The world is obsessed with air conditioning. How can we stop it from killing the planet?

A warming world means massive amounts of cooling, but a solution is out there.

Keeping the world cool is only making it hotter.

“Hydrofluorocarbons are in fact the fastest-growing source of GHG emissions in the world due to the increasing global demand for space cooling and refrigeration,” Peters told Grid. “Cooling already accounts for more than 7 percent of all global greenhouse gas emissions.”

As the world warms, some parts of the world will see huge demand during peak times — for example, while cooling took up just 16.1 percent of peak electric loads in the Middle East in 2016, by 2050 that number will be 31.4 percent (though improved efficiency appliances could reduce this). In India, that 2016 to 2050 jump will be from 10.5 percent all the way to 44.1 percent.

The most successful treaty ever

The world faced a problem similar to the HFC issue before — and defeated it.

But its success had a side effect: the rise of HFCs to replace the CFCs. HFCs don’t deplete the ozone but have “global warming potential” — meaning the ability to trap heat in the atmosphere and warm the planet — of hundreds to thousands of times that of carbon dioxide. And with more and more refrigeration and cooling needed as countries develop and the world warms, there are a lot of HFCs out there.

Most of those emissions — about 80 percent, according to Peters — are indirect, meaning they arise from the electricity used to run cooling devices or the fuel in refrigerated trucks and other transport. But that leaves 20 percent that are direct emissions of HFCs themselves, leaking from air conditioners and refrigerators both during use and at the end of their lives when they are scrapped. The Kigali Amendment to the Montreal Protocol plots a course to phase down use of HFCs in favor of HFOs — which have much lower global warming potential — or other alternatives, so eventually there will be no more HFCs left to leak.

In simpler terms, the Kigali Amendment takes direct aim at one of the more vicious feedback loops caused by climate change. And though the U.S. helped push for the Kigali Amendment’s adoption in Rwanda in 2016, it has yet to officially ratify it. That’s where the Senate comes in.

“The Kigali Amendment is a win-win-win: it’s good for American industries’ global economic competitiveness, it’s good for consumers’ pocketbooks, and it’s good for our planet,” said Sen. Tom Carper (D-Del.), when the amendment made it out of committee in May. Though the full Senate has yet to schedule a vote, there is hope it could happen soon.

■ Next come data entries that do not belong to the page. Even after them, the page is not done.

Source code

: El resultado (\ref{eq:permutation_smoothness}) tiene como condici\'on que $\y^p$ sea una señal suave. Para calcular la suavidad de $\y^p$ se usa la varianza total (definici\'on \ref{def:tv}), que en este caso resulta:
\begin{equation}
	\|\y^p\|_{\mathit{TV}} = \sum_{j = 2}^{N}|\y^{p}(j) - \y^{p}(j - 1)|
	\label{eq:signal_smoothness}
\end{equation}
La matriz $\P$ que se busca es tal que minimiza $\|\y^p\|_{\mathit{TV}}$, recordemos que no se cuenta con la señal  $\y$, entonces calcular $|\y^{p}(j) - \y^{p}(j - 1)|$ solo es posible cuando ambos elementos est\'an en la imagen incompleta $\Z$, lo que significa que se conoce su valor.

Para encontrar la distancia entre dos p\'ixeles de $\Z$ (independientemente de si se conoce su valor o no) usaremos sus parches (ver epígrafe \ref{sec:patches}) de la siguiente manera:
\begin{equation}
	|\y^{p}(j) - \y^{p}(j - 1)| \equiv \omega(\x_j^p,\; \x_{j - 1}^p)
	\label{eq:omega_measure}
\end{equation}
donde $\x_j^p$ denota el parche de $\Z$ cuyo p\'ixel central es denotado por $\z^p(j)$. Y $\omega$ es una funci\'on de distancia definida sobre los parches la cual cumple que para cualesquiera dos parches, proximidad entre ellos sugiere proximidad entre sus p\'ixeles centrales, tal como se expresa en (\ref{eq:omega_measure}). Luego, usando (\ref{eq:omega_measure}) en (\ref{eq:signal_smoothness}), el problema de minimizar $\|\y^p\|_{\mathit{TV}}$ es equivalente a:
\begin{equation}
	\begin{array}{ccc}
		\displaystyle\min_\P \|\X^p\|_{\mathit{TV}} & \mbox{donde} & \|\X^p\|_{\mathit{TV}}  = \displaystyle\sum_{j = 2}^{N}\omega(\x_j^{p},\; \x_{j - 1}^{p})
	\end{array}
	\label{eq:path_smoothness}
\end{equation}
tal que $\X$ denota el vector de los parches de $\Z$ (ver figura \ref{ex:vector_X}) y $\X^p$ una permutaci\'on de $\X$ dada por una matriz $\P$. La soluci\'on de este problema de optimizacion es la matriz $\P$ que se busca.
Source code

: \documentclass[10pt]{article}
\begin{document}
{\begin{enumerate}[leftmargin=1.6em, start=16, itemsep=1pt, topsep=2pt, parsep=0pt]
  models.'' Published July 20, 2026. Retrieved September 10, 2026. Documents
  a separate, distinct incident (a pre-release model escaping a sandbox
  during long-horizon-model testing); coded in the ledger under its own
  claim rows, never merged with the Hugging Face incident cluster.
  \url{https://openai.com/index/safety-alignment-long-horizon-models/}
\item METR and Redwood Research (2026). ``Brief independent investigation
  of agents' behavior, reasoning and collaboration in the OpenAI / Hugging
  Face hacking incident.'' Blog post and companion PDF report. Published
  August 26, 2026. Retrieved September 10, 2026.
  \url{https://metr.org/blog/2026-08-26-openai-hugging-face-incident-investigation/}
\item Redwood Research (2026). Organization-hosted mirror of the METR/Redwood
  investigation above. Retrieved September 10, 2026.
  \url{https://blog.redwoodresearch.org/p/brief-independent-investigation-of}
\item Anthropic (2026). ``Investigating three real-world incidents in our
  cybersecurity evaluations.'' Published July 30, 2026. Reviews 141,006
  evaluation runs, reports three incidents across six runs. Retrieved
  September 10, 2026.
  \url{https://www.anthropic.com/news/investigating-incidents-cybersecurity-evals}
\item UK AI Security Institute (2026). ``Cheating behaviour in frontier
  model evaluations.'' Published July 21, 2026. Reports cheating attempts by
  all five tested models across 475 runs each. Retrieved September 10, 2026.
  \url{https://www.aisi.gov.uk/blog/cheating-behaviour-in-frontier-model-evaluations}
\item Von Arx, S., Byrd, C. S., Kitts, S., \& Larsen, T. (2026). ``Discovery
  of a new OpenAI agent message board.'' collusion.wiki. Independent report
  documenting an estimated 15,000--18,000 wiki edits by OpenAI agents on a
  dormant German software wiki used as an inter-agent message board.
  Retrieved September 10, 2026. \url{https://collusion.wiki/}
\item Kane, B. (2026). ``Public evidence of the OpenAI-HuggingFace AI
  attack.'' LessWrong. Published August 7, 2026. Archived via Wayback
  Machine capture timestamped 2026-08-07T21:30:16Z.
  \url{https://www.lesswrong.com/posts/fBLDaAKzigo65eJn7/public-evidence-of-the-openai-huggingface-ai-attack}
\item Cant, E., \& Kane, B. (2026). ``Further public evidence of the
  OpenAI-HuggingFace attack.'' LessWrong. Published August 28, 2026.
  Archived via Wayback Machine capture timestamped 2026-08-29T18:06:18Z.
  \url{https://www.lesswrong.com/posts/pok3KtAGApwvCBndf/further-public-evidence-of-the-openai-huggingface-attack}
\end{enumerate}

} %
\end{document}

Approval by the Senate would require the support of a two-thirds majority, or 67 senators — clearing the way for formal ratification by the Biden administration.

The Senate could put the U.S. on a path to fixing its air conditioning problem

“They are a huge manufacturer and exporter of HFCs and also have invested heavily in low [global warming potential] alternative technologies,” Peters said. “Therefore, U.S. ratification will drive the transition to next-generation climate-friendly alternatives.”

Whether the Senate’s climate momentum continues and the amendment is ratified remains to be seen. “[The U.S. was} at the forefront of efforts to get HFC phasedown under the Montreal Protocol in the Obama administration. They were one of the founder proponents of the proposals,” Peters said. “U.S. formally ratifying would be very significant.”